### LISTED ENTRIES

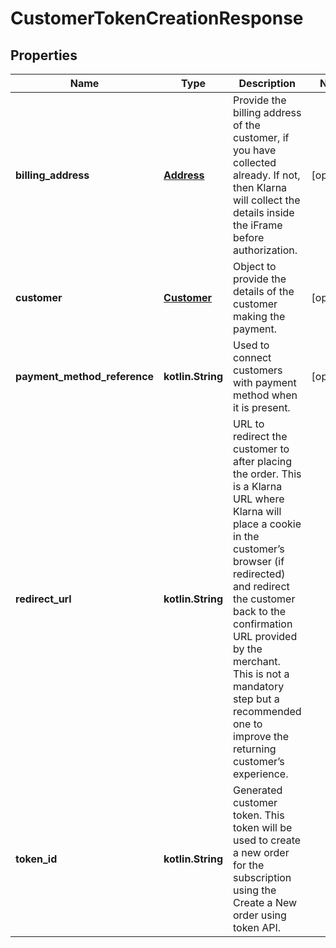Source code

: 
# CustomerTokenCreationResponse

## Properties
Name | Type | Description | Notes
------------ | ------------- | ------------- | -------------
**billing_address** | [**Address**](Address.md) | Provide the billing address of the customer, if you have collected already. If not, then Klarna will collect the details inside the iFrame before authorization. |  [optional]
**customer** | [**Customer**](Customer.md) | Object to provide the details of the customer making the payment. |  [optional]
**payment_method_reference** | **kotlin.String** | Used to connect customers with payment method when it is present. |  [optional]
**redirect_url** | **kotlin.String** | URL to redirect the customer to after placing the order. This is a Klarna URL where Klarna will place a cookie in the customer’s browser (if redirected) and redirect the customer back to the confirmation URL provided by the merchant. This is not a mandatory step but a recommended one to improve the returning customer’s experience. | 
**token_id** | **kotlin.String** | Generated customer token. This token will be used to create a new order for the subscription using the Create a New order using token API. | 



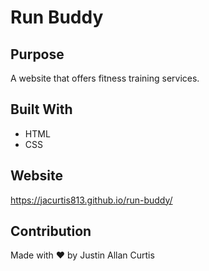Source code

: # Run Buddy

## Purpose
A website that offers fitness training services.

## Built With
* HTML
* CSS

## Website
https://jacurtis813.github.io/run-buddy/

## Contribution
Made with ❤ by Justin Allan Curtis
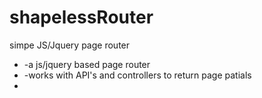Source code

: # shapelessRouter
simpe JS/Jquery page router
<ul>
<li>-a js/jquery based page router</li>
<li>-works with API's and controllers to return page patials</li>
<li></li>
</ul>



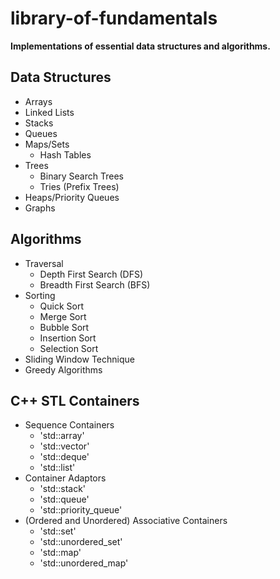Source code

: # library-of-fundamentals
**Implementations of essential data structures and algorithms.**
## Data Structures 
- Arrays
- Linked Lists
- Stacks
- Queues
- Maps/Sets
	- Hash Tables
- Trees
	- Binary Search Trees
	- Tries (Prefix Trees)
- Heaps/Priority Queues
- Graphs
## Algorithms
- Traversal
	- Depth First Search (DFS)
	- Breadth First Search (BFS)
- Sorting
	- Quick Sort
	- Merge Sort
	- Bubble Sort
	- Insertion Sort
	- Selection Sort
- Sliding Window Technique
- Greedy Algorithms
## C++ STL Containers
- Sequence Containers
	- 'std::array'
	- 'std::vector'
	- 'std::deque'
	- 'std::list'
- Container Adaptors
	- 'std::stack'
	- 'std::queue'
	- 'std::priority_queue'
- (Ordered and Unordered) Associative Containers
	- 'std::set'
	- 'std::unordered_set'
	- 'std::map'
	- 'std::unordered_map'
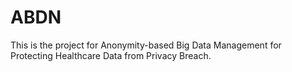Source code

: # ABDN
This is the project for Anonymity-based Big Data Management for Protecting Healthcare Data from Privacy Breach.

### ACTIVITY
Copy each line above exactly, with no images.

### COMPLETED EXERCISE
Source code

: 
# CustomerTokenCreationResponse

## Properties
Name | Type | Description | Notes
------------ | ------------- | ------------- | -------------
**billing_address** | [**Address**](Address.md) | Provide the billing address of the customer, if you have collected already. If not, then Klarna will collect the details inside the iFrame before authorization. |  [optional]
**customer** | [**Customer**](Customer.md) | Object to provide the details of the customer making the payment. |  [optional]
**payment_method_reference** | **kotlin.String** | Used to connect customers with payment method when it is present. |  [optional]
**redirect_url** | **kotlin.String** | URL to redirect the customer to after placing the order. This is a Klarna URL where Klarna will place a cookie in the customer’s browser (if redirected) and redirect the customer back to the confirmation URL provided by the merchant. This is not a mandatory step but a recommended one to improve the returning customer’s experience. | 
**token_id** | **kotlin.String** | Generated customer token. This token will be used to create a new order for the subscription using the Create a New order using token API. | 



Source code

: # Run Buddy

## Purpose
A website that offers fitness training services.

## Built With
* HTML
* CSS

## Website
https://jacurtis813.github.io/run-buddy/

## Contribution
Made with ❤ by Justin Allan Curtis
Source code

: # shapelessRouter
simpe JS/Jquery page router
<ul>
<li>-a js/jquery based page router</li>
<li>-works with API's and controllers to return page patials</li>
<li></li>
</ul>



Source code

: # library-of-fundamentals
**Implementations of essential data structures and algorithms.**
## Data Structures 
- Arrays
- Linked Lists
- Stacks
- Queues
- Maps/Sets
	- Hash Tables
- Trees
	- Binary Search Trees
	- Tries (Prefix Trees)
- Heaps/Priority Queues
- Graphs
## Algorithms
- Traversal
	- Depth First Search (DFS)
	- Breadth First Search (BFS)
- Sorting
	- Quick Sort
	- Merge Sort
	- Bubble Sort
	- Insertion Sort
	- Selection Sort
- Sliding Window Technique
- Greedy Algorithms
## C++ STL Containers
- Sequence Containers
	- 'std::array'
	- 'std::vector'
	- 'std::deque'
	- 'std::list'
- Container Adaptors
	- 'std::stack'
	- 'std::queue'
	- 'std::priority_queue'
- (Ordered and Unordered) Associative Containers
	- 'std::set'
	- 'std::unordered_set'
	- 'std::map'
	- 'std::unordered_map'
Source code

: # ABDN
This is the project for Anonymity-based Big Data Management for Protecting Healthcare Data from Privacy Breach.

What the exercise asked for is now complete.